**What is expected:**
All lines holding the word "LoginForm" are to be copied from the records beneath.

(Document images with source code)
- - -

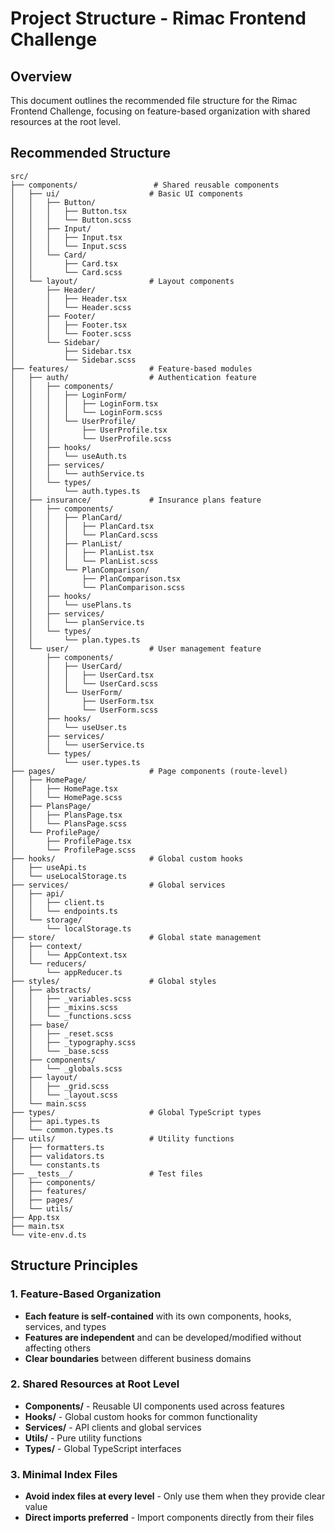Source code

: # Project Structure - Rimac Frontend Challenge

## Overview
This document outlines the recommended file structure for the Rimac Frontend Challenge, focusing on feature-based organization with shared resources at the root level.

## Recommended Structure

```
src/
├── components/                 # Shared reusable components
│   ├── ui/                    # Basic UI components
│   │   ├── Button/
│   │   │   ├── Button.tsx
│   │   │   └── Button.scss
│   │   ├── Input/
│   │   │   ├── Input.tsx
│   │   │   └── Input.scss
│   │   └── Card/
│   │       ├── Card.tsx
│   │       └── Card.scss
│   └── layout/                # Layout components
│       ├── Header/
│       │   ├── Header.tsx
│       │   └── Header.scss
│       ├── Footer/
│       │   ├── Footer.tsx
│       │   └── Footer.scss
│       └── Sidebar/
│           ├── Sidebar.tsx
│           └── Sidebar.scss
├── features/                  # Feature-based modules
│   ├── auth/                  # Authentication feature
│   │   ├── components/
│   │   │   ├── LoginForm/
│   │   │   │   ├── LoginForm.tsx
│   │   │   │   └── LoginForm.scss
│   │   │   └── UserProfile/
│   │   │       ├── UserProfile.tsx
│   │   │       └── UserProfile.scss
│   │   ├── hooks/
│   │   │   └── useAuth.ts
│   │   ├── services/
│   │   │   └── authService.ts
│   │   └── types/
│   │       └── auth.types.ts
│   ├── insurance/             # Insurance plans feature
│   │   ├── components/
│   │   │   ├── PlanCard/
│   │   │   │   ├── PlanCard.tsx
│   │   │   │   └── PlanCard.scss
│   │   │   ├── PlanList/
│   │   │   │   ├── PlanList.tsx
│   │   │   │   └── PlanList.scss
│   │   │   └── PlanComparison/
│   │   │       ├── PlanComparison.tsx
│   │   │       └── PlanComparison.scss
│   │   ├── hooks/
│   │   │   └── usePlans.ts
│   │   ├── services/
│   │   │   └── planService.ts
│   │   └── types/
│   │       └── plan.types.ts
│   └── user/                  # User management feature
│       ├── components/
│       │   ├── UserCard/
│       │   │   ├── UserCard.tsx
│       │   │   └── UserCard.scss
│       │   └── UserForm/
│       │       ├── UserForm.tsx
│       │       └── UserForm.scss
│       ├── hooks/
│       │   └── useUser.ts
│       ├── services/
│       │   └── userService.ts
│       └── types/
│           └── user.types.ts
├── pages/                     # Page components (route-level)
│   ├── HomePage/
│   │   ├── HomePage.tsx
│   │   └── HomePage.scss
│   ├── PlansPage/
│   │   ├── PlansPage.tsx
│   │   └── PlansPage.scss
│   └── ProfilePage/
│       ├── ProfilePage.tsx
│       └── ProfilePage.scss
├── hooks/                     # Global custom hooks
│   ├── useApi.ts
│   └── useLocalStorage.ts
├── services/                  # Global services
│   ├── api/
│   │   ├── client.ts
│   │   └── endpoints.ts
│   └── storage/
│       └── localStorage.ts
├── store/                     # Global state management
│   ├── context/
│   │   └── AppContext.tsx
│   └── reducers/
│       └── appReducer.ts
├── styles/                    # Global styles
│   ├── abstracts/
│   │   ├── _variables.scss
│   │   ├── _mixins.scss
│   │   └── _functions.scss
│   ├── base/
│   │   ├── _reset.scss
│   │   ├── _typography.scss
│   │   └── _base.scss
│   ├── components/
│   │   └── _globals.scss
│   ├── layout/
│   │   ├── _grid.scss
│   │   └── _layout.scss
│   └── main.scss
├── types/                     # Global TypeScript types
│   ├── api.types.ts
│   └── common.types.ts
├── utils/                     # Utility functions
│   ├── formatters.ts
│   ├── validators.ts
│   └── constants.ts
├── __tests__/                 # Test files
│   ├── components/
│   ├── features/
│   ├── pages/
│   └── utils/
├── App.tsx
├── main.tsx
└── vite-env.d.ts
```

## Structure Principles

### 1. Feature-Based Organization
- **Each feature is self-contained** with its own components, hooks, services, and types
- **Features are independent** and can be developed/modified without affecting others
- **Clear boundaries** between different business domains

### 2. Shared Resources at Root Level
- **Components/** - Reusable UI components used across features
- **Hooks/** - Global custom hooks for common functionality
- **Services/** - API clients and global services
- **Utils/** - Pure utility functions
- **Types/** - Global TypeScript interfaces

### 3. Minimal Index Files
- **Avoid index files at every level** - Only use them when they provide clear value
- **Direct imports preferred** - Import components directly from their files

- - -

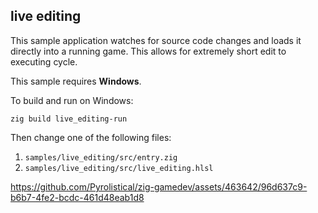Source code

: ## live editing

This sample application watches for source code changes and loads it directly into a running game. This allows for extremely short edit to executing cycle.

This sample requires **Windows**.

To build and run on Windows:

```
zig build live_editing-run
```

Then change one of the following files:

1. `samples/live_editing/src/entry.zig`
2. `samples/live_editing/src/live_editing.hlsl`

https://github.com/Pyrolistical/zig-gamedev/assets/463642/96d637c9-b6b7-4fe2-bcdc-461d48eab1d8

- - -

**Answer space:**
│   │   │   ├── LoginForm/
│   │   │   │   ├── LoginForm.tsx
│   │   │   │   └── LoginForm.scss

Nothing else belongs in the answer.